Insuffisance rénale aiguë au cours de l’infection par le VIH

Insuffisance rénale aiguë au cours de l’infection par le VIHGénéralités :

L’insuffisance rénale aiguë (IRA) est une complication fréquemment observée chez les patients séropositifs pour le virus de l’immunodéficience humaine (VIH). Elle survient en moyenne 4,5 ans après le diagnostic de séropositivité. Les étiologies de l’IRA sont multiples. La nécrose tubulaire aiguë d’origine ischémique représente la première cause d’IRA chez les sujets VIH. Elle complique principalement les états de choc et le sepsis. Elle est favorisée par la déplétion volémique fréquemment observée dans cette population exposée aux vomissements, aux diarrhées et aux carences d’apports. Il faut noter la possibilité de nécroses tubulaires aiguës liées à une rhabdomyolyse notamment chez les toxicomanes.

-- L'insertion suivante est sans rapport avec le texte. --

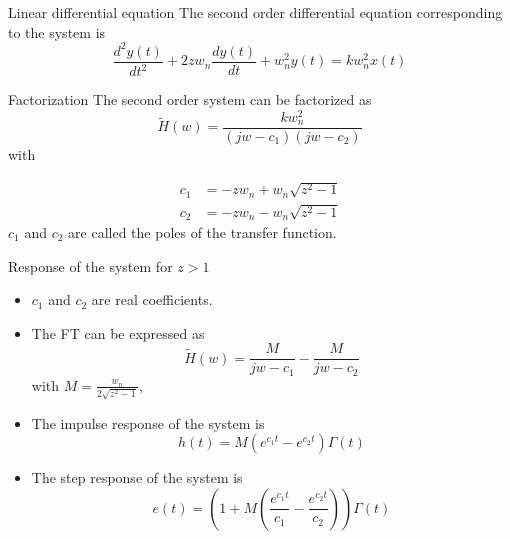   \begin{block}{Linear differential equation}
    The second order differential equation corresponding to the system is
        \begin{equation}
      \label{eq:syst_second_ordre}
      \frac{d^2y(t)}{dt^2}+2zw_n \frac{dy(t)}{dt}+w_n^2y(t)=kw_n^2x(t)
    \end{equation}
      \end{block}
      \begin{block}{Factorization}
    The second order system can be factorized as%
    \begin{equation}
      \label{eq:transfsecondordre3}
      \tilde H(w)=\frac{kw_n^2}{(jw-c_1)(jw-c_2)}
    \end{equation}
    with
    
    \begin{align}
      \label{eq:6}
      c_1&={-zw_n+w_n\sqrt{z^2-1}}\\
      c_2&={-zw_n-w_n\sqrt{z^2-1}}
    \end{align}
     $c_1$ and $c_2$ are called the poles of the transfer function.
      \end{block}


      \begin{block}{Response of the system for  $z>1$}
        \begin{itemize}
        \item 
          $c_1$ and $c_2$ are real coefficients.
        \item The FT can be expressed as
          \begin{equation}
            \label{eq:transfsecondordre5}
            \tilde  H(w)=\frac{M}{jw-c_1}-\frac{M}{jw-c_2}
          \end{equation}
          with $M=\frac{w_n}{2\sqrt{z^2-1}}$,
        \item The impulse response of the system is
          \begin{equation*}
            h(t)=M(e^{c_1t}-e^{c_2t})\Gamma(t)
          \end{equation*}
    
        \item The step response of the system is
          \begin{equation*}
            e(t)=\left(1+M\left(\frac{e^{c_1t}}{c_1}-\frac{e^{c_2t}}{c_2}\right)\right)\Gamma(t)
          \end{equation*}
        \end{itemize}
    
      \end{block}


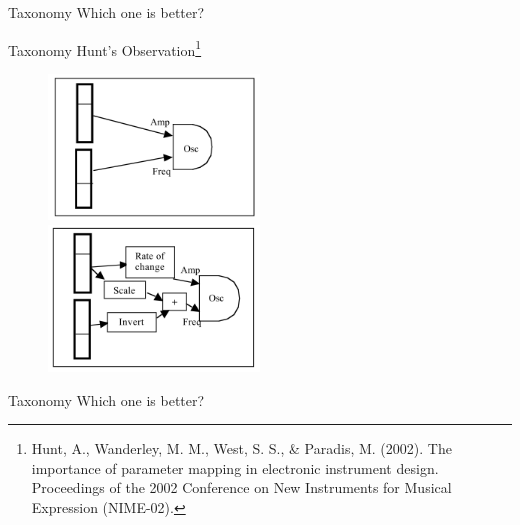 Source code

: \documentclass{beamer}
\begin{document}
\begin{frame}{Taxonomy}
    Which one is better?
\end{frame}


\begin{frame}{Taxonomy}
    Hunt's Observation\footnote{Hunt, A., Wanderley, M. M., West, S. S., \& Paradis, M. (2002). The importance of parameter mapping in electronic instrument design. Proceedings of the 2002 Conference on New Instruments for Musical Expression (NIME-02).}
    \begin{figure}[h]
        \includegraphics[width=0.5\textwidth]{hunt_simple.png}
        \includegraphics[width=0.5\textwidth]{hunt_complex.png}
    \end{figure}
\end{frame}

\begin{frame}{Taxonomy}
    Which one is better?
\end{frame}

\end{document}
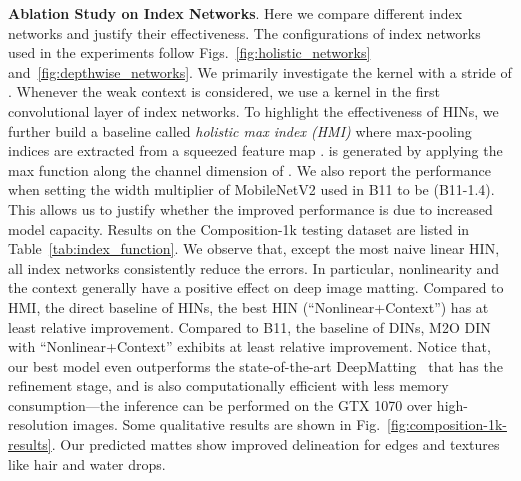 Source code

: \documentclass[10pt,twocolumn,letterpaper]{article}
\begin{document}
\vspace{3pt}
\noindent\textbf{Ablation Study on Index Networks}. Here we compare different index networks and justify their effectiveness. The configurations of index networks used in the experiments follow Figs.~\ref{fig:holistic_networks} and~\ref{fig:depthwise_networks}. We primarily investigate the  kernel with a stride of . Whenever the weak context is considered, we use a  kernel in the first convolutional layer of index networks. To highlight the effectiveness of HINs, we further build a baseline called \textit{holistic max index (HMI)} where max-pooling indices are extracted from a squeezed feature map .  is generated by applying the max function along the channel dimension of . We also report the performance when setting the width multiplier of MobileNetV2 used in B11 to be  (B11-1.4). This allows us to justify whether the improved performance is due to increased model capacity.
Results on the \mbox{Composition-1k} testing dataset are listed in Table~\ref{tab:index_function}. We observe that, except the most naive linear HIN, all index networks consistently reduce the errors. In particular, nonlinearity and the context generally have a positive effect on deep image matting. Compared to HMI, the direct baseline of HINs, the best HIN (``Nonlinear+Context'') has at least  relative improvement. Compared to B11, the baseline of DINs, M2O DIN with ``Nonlinear+Context'' exhibits at least  relative improvement. Notice that, our best model even outperforms the state-of-the-art DeepMatting~\cite{xu2017deep} that has the refinement stage, and is also computationally efficient with less memory consumption---the inference can be performed on the GTX 1070 over  high-resolution images. Some qualitative results are shown in Fig.~\ref{fig:composition-1k-results}. Our predicted mattes show improved delineation for edges and textures like hair and water drops.
\end{document}
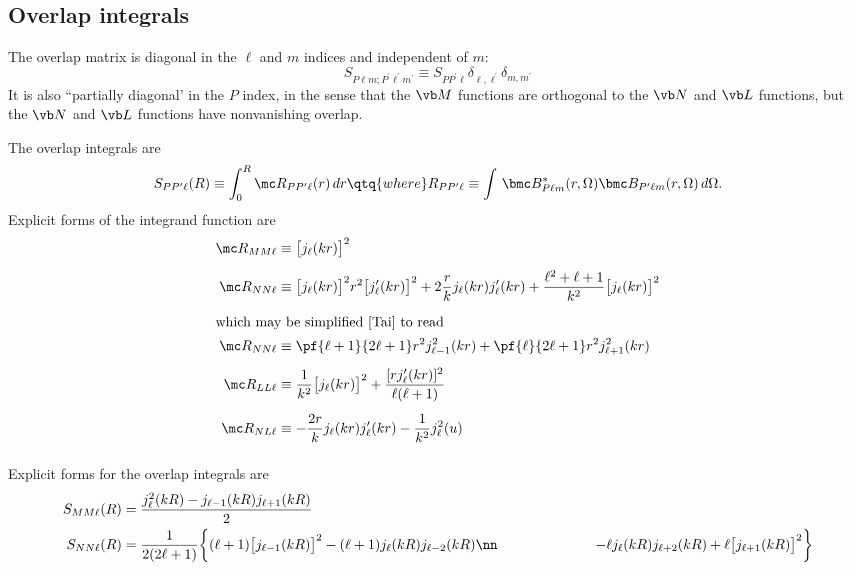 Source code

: \documentclass[letterpaper]{article}
\begin{document}
\subsection{Overlap integrals}

The overlap matrix is diagonal in the $\ell$ and $m$
indices and independent of $m$:
$$ S_{P\ell m; P^\prime \ell^\prime m^\prime} 
   \equiv S_{PP^\prime \ell}\delta_{\ell, \ell^\prime} \delta_{m,m^\prime}
$$
It is also ``partially diagonal' in the $P$ index, in the sense that the
$\vb M$ functions are orthogonal to the $\vb N$ and $\vb L$ functions,
but the $\vb N$ and $\vb L$ functions have nonvanishing overlap. 

The overlap integrals are
$$
 S_{PP^\prime \ell}(R) \equiv \int_0^R \mc R_{PP^\prime \ell}(r)\, dr
\qtq{where}
R_{PP^\prime\ell}\equiv \int\,
 \bmc B^*_{P\ell m}(r,\Omega)
 \bmc B_{P^\prime\ell m}(r,\Omega)\,d\Omega.
$$
Explicit forms of the integrand function are
\begin{align*}
\mc R_{MM\ell}&\equiv \big[j_\ell(kr)\big]^2 
\\[5pt]
\mc R_{NN\ell}&\equiv \big[j_\ell(kr)\big]^2 
  r^2 \big[j^\prime_\ell(kr)\big]^2 
 +2\frac{r}{k}j_\ell(kr) j_\ell^\prime(kr)
 +\frac{\ell^2+\ell+1}{k^2}\big[j_\ell(kr)\big]^2
\\[5pt]
\intertext{which may be simplified~\cite{Tai} to read}
\mc R_{NN\ell}&\equiv \pf{\ell+1}{2\ell+1}r^2 j_{\ell-1}^2(kr) 
                    + \pf{\ell}{2\ell+1}r^2 j_{\ell+1}^2(kr)
\\[5pt]
\mc R_{LL\ell}&\equiv 
  \frac{1}{k^2} \big[j_\ell(kr)\big]^2 
  + \frac{[rj_\ell^\prime(kr)]^2}{\ell(\ell+1)}
\\[5pt]
\mc R_{NL\ell}&\equiv 
  -\frac{2r}{k}j_\ell(kr)j^\prime_\ell(kr) - \frac{1}{k^2}j^2_\ell(u)
\\[5pt]
\end{align*}

Explicit forms for the overlap integrals are
\begin{subequations}
\begin{align}
 S_{MM\ell}(R)
&=\frac{j_\ell^2(kR) - j_{\ell-1}(kR) j_{\ell+1}(kR)}{2}
\\
 S_{NN\ell}(R)
&=\frac{1}{2(2\ell+1)}
  \bigg\{    (\ell+1)\big[j_{\ell-1}(kR)\big]^2 
           - (\ell+1)j_{\ell}(kR) j_{\ell-2}(kR)
\nn
&\qquad\qquad\qquad
           - \ell j_{\ell}(kR) j_{\ell+2}(kR)
           + \ell\big[j_{\ell+1}(kR)\big]^2
  \bigg\}
\end{align}
\label{ExplicitOverlapIntegrals}
\end{subequations}
\end{document}
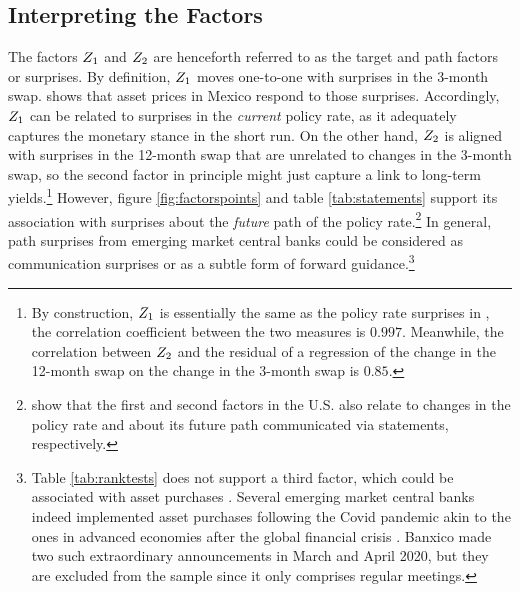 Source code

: {\subsection{Interpreting the Factors} \label{sec:interpretation}
\iftoggle{toclinks}{\gototoc}{} %
The factors \(Z_{1}\) and \(Z_{2}\) are henceforth referred to as the target and path factors or surprises. 
By definition, \(Z_{1}\) moves one-to-one with surprises in the 3-month swap. \textcite{Solis:FX} shows that asset prices in Mexico respond to those surprises. 
Accordingly, \(Z_{1}\) can be related to surprises in the \textit{current} policy rate, as it adequately captures the monetary stance in the short run. 
On the other hand, \(Z_{2}\) is aligned with surprises in the 12-month swap that are unrelated to changes in the 3-month swap, so the second factor in principle might just capture a link to long-term yields.\footnote{ By construction, \(Z_{1}\) is essentially the same as the policy rate surprises in \textcite{Solis:FX}, the correlation coefficient between the two measures is \(0.997\). Meanwhile, the correlation between \(Z_{2}\) and the residual of a regression of the change in the 12-month swap on the change in the 3-month swap is \(0.85\).} %
However, figure \ref{fig:factorspoints} and table \ref{tab:statements} support its association with surprises about the \textit{future} path of the policy rate.\footnote{\textcite{GSS:2005a} show that the first and second factors in the U.S. also relate to changes in the policy rate and about its future path communicated via statements, respectively.} 
In general, path surprises from emerging market central banks could be considered as communication surprises or as a subtle form of forward guidance.\footnote{Table \ref{tab:ranktests} does not support a third factor, which could be associated with asset purchases \parencite{Swanson:2021}. Several emerging market central banks indeed implemented asset purchases following the Covid pandemic akin to the ones in advanced economies after the global financial crisis \parencite{RebucciHartleyJimenez:2021}. Banxico made two such extraordinary announcements in March and April 2020, but they are excluded from the sample since it only comprises regular meetings.} 

}
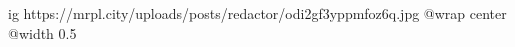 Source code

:  
 
 
 
 

\ifcmt
  ig https://mrpl.city/uploads/posts/redactor/odi2gf3yppmfoz6q.jpg
  @wrap center
  @width 0.5
\fi
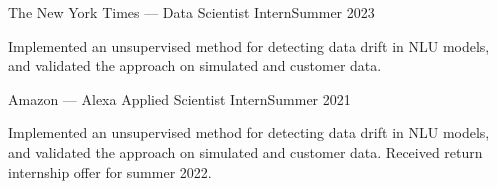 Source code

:   {The New York Times --- Data Scientist Intern}{Summer 2023}

\vspace{0.15em}

Implemented an unsupervised method for detecting data drift in NLU models, and
validated the approach on simulated and customer data.

\vspace{0.15em}

  {Amazon --- Alexa Applied Scientist Intern}{Summer 2021}

\vspace{0.15em}

Implemented an unsupervised method for detecting data drift in NLU models, and
validated the approach on simulated and customer data. Received return internship offer for summer 2022.
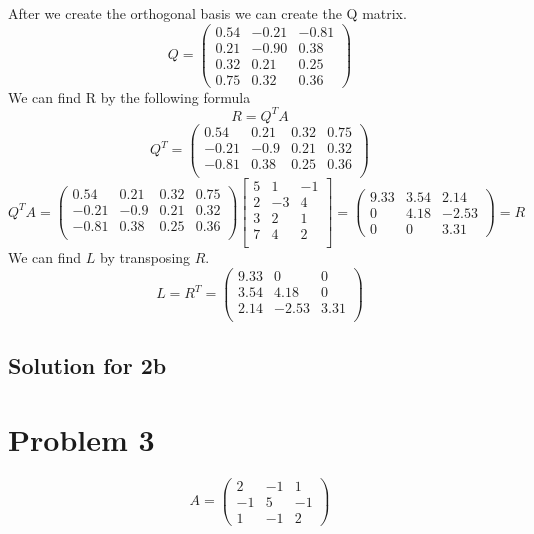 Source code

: \documentclass[a4paper,fleqn,12pt]{article}
\begin{document}
After we create the orthogonal basis we can create the Q matrix.
$$
Q = 
\begin{pmatrix} 
0.54 & -0.21 & -0.81 \\
0.21 & -0.90 & 0.38 \\
0.32 & 0.21 & 0.25 \\
0.75 & 0.32 & 0.36
\end{pmatrix}
$$
We can find R by the following formula 
$$
R = Q^T A
$$
$$
Q^T = 
\begin{pmatrix} 
0.54 & 0.21 & 0.32 & 0.75 \\
-0.21 & -0.9 & 0.21 & 0.32 \\
-0.81 & 0.38 & 0.25 & 0.36 \\
\end{pmatrix}
$$
$$
Q^TA =
 \begin{pmatrix} 
0.54 & 0.21 & 0.32 & 0.75 \\
-0.21 & -0.9 & 0.21 & 0.32 \\
-0.81 & 0.38 & 0.25 & 0.36 \\
\end{pmatrix} 
\begin{bmatrix}
	5 & 1 & -1 \\
	2 & -3 & 4 \\
	3 & 2 & 1 \\
	7 & 4 & 2 \\
\end{bmatrix} = 
\begin{pmatrix}
9.33 & 3.54 & 2.14 \\
0 & 4.18 & -2.53 \\
0 & 0 & 3.31
\end{pmatrix} = R
$$
We can find $L$ by transposing $R$.
$$
L = R^T = 
\begin{pmatrix}
9.33 & 0 & 0 \\
3.54 & 4.18 & 0 \\
2.14 & -2.53 & 3.31 \\
\end{pmatrix} 
$$

\newpage
\subsection{Solution for 2b}
\newpage

\section{Problem 3}
$$
A = 
\begin{pmatrix}
2 & -1 & 1 \\
-1 & 5 & -1 \\
1 & -1 & 2 
\end{pmatrix}
$$
\end{document}
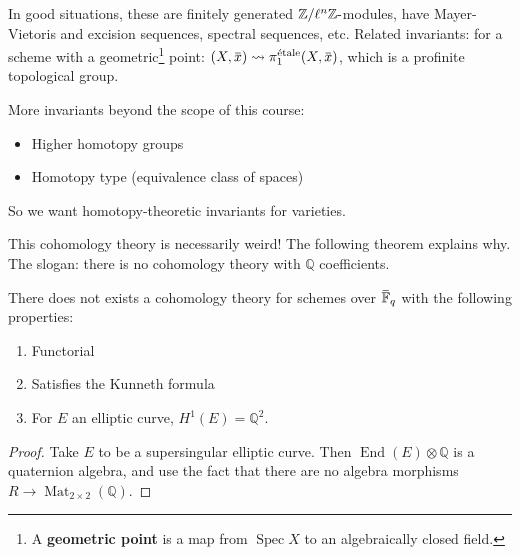 In good situations, these are finitely generated
\({\mathbb{Z}}/\ell^n{\mathbb{Z}}{\hbox{-}}\)modules, have
Mayer-Vietoris and excision sequences, spectral sequences, etc. Related
invariants: for a scheme with a geometric\footnote{A \textbf{geometric
  point} is a map from \(\operatorname{Spec}X\) to an algebraically
  closed field.} point:
\((X, \mkern 1.5mu\overline{\mkern-1.5mux\mkern-1.5mu}\mkern 1.5mu) \rightsquigarrow \pi_1^{\text{étale}}(X, \mkern 1.5mu\overline{\mkern-1.5mux\mkern-1.5mu}\mkern 1.5mu)\),
which is a profinite topological group.

\begin{remark}

More invariants beyond the scope of this course:

\begin{itemize}
\tightlist
\item
  Higher homotopy groups
\item
  Homotopy type (equivalence class of spaces)
\end{itemize}

So we want homotopy-theoretic invariants for varieties.

\end{remark}

\begin{remark}

This cohomology theory is necessarily weird! The following theorem
explains why. The slogan: there is no cohomology theory with
\({\mathbb{Q}}\) coefficients.

\end{remark}

\begin{theorem}[Serre]

There does not exists a cohomology theory for schemes over
\(\mkern 1.5mu\overline{\mkern-1.5mu{\mathbb{F}}\mkern-1.5mu}\mkern 1.5mu_q\)
with the following properties:

\begin{enumerate}
\def\labelenumi{\arabic{enumi}.}
\tightlist
\item
  Functorial
\item
  Satisfies the Kunneth formula
\item
  For \(E\) an elliptic curve, \(H^1(E) = {\mathbb{Q}}^2\).
\end{enumerate}

\end{theorem}

\begin{proof}

Take \(E\) to be a supersingular elliptic curve. Then
\(\operatorname{End}(E) \otimes{\mathbb{Q}}\) is a quaternion algebra,
and use the fact that there are no algebra morphisms
\(R\to \operatorname{Mat}_{2\times 2}({\mathbb{Q}})\).

\end{proof}

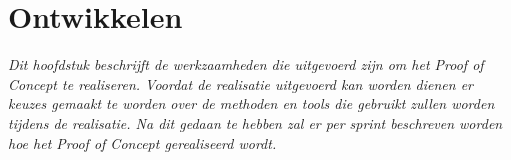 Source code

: \chapter{Ontwikkelen}

\textit{Dit hoofdstuk beschrijft de werkzaamheden die uitgevoerd zijn om het Proof of Concept te realiseren. Voordat de realisatie uitgevoerd kan worden dienen er keuzes gemaakt te worden over de methoden en tools die gebruikt zullen worden tijdens de realisatie. Na dit gedaan te hebben zal er per sprint beschreven worden hoe het Proof of Concept gerealiseerd wordt.}



\clearpage


\clearpage


\clearpage
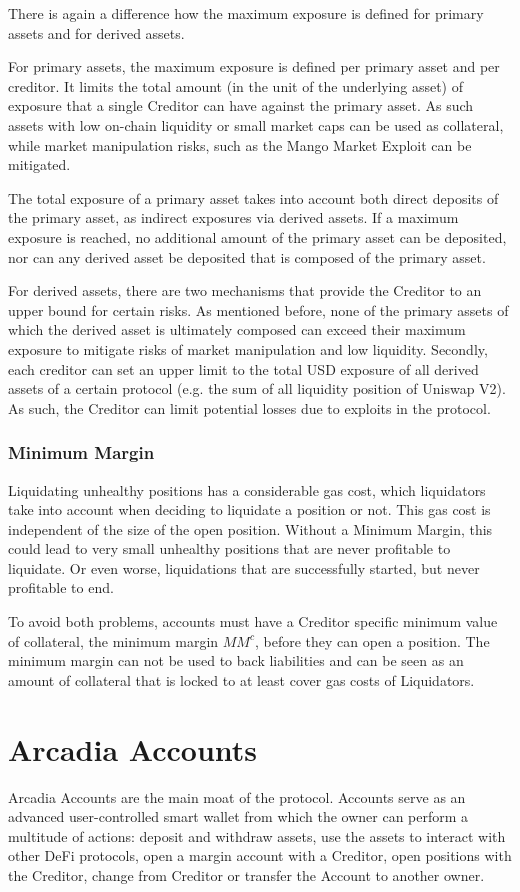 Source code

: \documentclass[sigconf,nonacm]{acmart}
\begin{document}
There is again a difference how the maximum exposure is defined for primary assets and for derived assets.

For primary assets, the maximum exposure is defined per primary asset and per creditor.
It limits the total amount (in the unit of the underlying asset) of exposure that a single Creditor can have against the primary asset.
As such assets with low on-chain liquidity or small market caps can be used as collateral,
while market manipulation risks, such as the Mango Market Exploit\cite{coindeskDeFiExchange} can be mitigated.

The total exposure of a primary asset takes into account both direct deposits of the primary asset, as indirect exposures via derived assets.
If a maximum exposure is reached, no additional amount of the primary asset can be deposited, nor can any derived asset be deposited that is composed of the primary asset.

For derived assets, there are two mechanisms that provide the Creditor to an upper bound for certain risks.
As mentioned before, none of the primary assets of which the derived asset is ultimately composed can exceed their maximum exposure to mitigate risks of market manipulation and low liquidity.
Secondly, each creditor can set an upper limit to the total USD exposure of all derived assets of a certain protocol (e.g. the sum of all liquidity position of Uniswap V2).
As such, the Creditor can limit potential losses due to exploits in the protocol.

\subsubsection{Minimum Margin}
Liquidating unhealthy positions has a considerable gas cost, which liquidators take into account when deciding to liquidate a position or not.
This gas cost is independent of the size of the open position.
Without a Minimum Margin, this could lead to very small unhealthy positions that are never profitable to liquidate.
Or even worse, liquidations that are successfully started, but never profitable to end.

To avoid both problems, accounts must have a Creditor specific minimum value of collateral, the minimum margin $MM^{c}$, before they can open a position.
The minimum margin can not be used to back liabilities and can be seen as an amount of collateral that is locked to at least cover gas costs of Liquidators.

\section{Arcadia Accounts}
\label{sec:arcadia-accounts}
Arcadia Accounts are the main moat of the protocol.
Accounts serve as an advanced user-controlled smart wallet from which the owner can perform a multitude of actions: deposit and withdraw assets,
use the assets to interact with other DeFi protocols, open a margin account with a Creditor, open positions with the Creditor,
change from Creditor or transfer the Account to another owner.
\end{document}
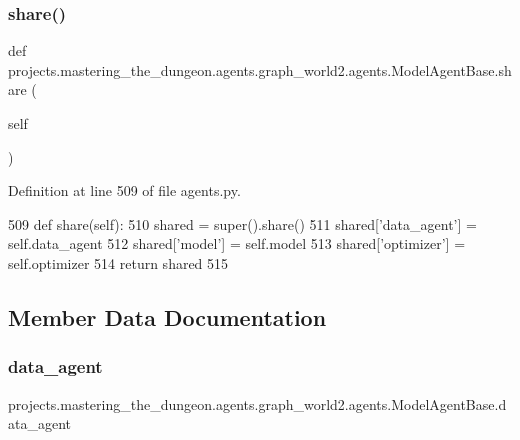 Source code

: \subsubsection{\texorpdfstring{share()}{share()}}
{\footnotesize\ttfamily def projects.\+mastering\+\_\+the\+\_\+dungeon.\+agents.\+graph\+\_\+world2.\+agents.\+Model\+Agent\+Base.\+share (\begin{DoxyParamCaption}\item[{}]{self }\end{DoxyParamCaption})}



Definition at line 509 of file agents.\+py.


\begin{DoxyCode}
509     \textcolor{keyword}{def }share(self):
510         shared = super().share()
511         shared[\textcolor{stringliteral}{'data\_agent'}] = self.data\_agent
512         shared[\textcolor{stringliteral}{'model'}] = self.model
513         shared[\textcolor{stringliteral}{'optimizer'}] = self.optimizer
514         \textcolor{keywordflow}{return} shared
515 
\end{DoxyCode}


\subsection{Member Data Documentation}
\mbox{\label{classprojects_1_1mastering__the__dungeon_1_1agents_1_1graph__world2_1_1agents_1_1ModelAgentBase_a229b7901e20dced7e3b3c3e2d381d2ce}} 
\subsubsection{\texorpdfstring{data\+\_\+agent}{data\_agent}}
{\footnotesize\ttfamily projects.\+mastering\+\_\+the\+\_\+dungeon.\+agents.\+graph\+\_\+world2.\+agents.\+Model\+Agent\+Base.\+data\+\_\+agent}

Les autres atteintes rénales décrites chez les patients VIH sont principalement la néphropathie liée au VIH, la microangiopathie thrombotique, mais également les glomérulonéphrites primitives et postinfectieuses, les néphrites interstitielles immunoallergiques et les cristalluries.

Différentes formes d’insuffisance rénale aiguë chez le sujet porteur du virus de l’immunodéficience humaine :

Néphropathie du virus de l’immunodéficience humaine :

La néphropathie liée au VIH est une maladie rénale progressive qui atteint à la fois le glomérule et le tissu tubulo-interstitiel. Elle représente 10 % des étiologies d’insuffisance rénale terminale (IRT). Elle affecte principalement les sujets masculins de race noire chez lesquels les projections épidémiologiques laissent supposer qu’elle sera la troisième cause d’IRT après le diabète et l’hypertension artérielle (HTA).

La physiopathologie reste obscure mais impliquerait des facteurs génétiques avec des réponses cellulaires rénales déclenchées par les protéines du VIH, comme cela a été démontré sur des modèles murins transgéniques. Elle se développe chez les patients séropositifs, le plus souvent au stade de syndrome de l’immunodéficience humaine (sida) (taux de CD4 < 250 μl–1) ; une notion de toxicomanie intraveineuse est trouvée dans plus de la moitié des cas.

La néphropathie liée au VIH évolue en quelques semaines ou en quelques mois vers l’IRT. Elle est grevée d’une forte mortalité, qui reflète en fait le stade évolué de la maladie VIH. Le diagnostic de néphropathie liée au VIH doit être évoqué chez tous les patients séropositifs devant l’existence d’une altération de la fonction rénale et d’une protéinurie.

L’intensité de la protéinurie est variable, celle-ci est parfois d’ordre néphrotique. L’analyse du sédiment urinaire peut révéler des débris de cellules épithéliales tubulaires dans le sédiment urinaire.

À l’échographie, les reins sont d’échogénicité normale et de grande taille.

La ponction-biopsie rénale (PBR) permet de confirmer le diagnostic en montrant une forme sévère de hyalinose segmentaire et focale avec lésions podocytaires (vacuolisation et hypertrophie), un collapsus du floculus glomérulaire, des dilatations microkystiques des tubules et une fibrose interstitielle parfois infiltrée par des cellules inflammatoires. L’atteinte glomérulaire en elle-même n’est pas spécifique, elle peut se rencontrer dans les glomérulopathies primitives ou chez les patients héroïnomanes. Toutefois, la mise en évidence de telles nomalies chez un sujet séropositif permet de retenir le diagnostic de néphropathie liée au VIH.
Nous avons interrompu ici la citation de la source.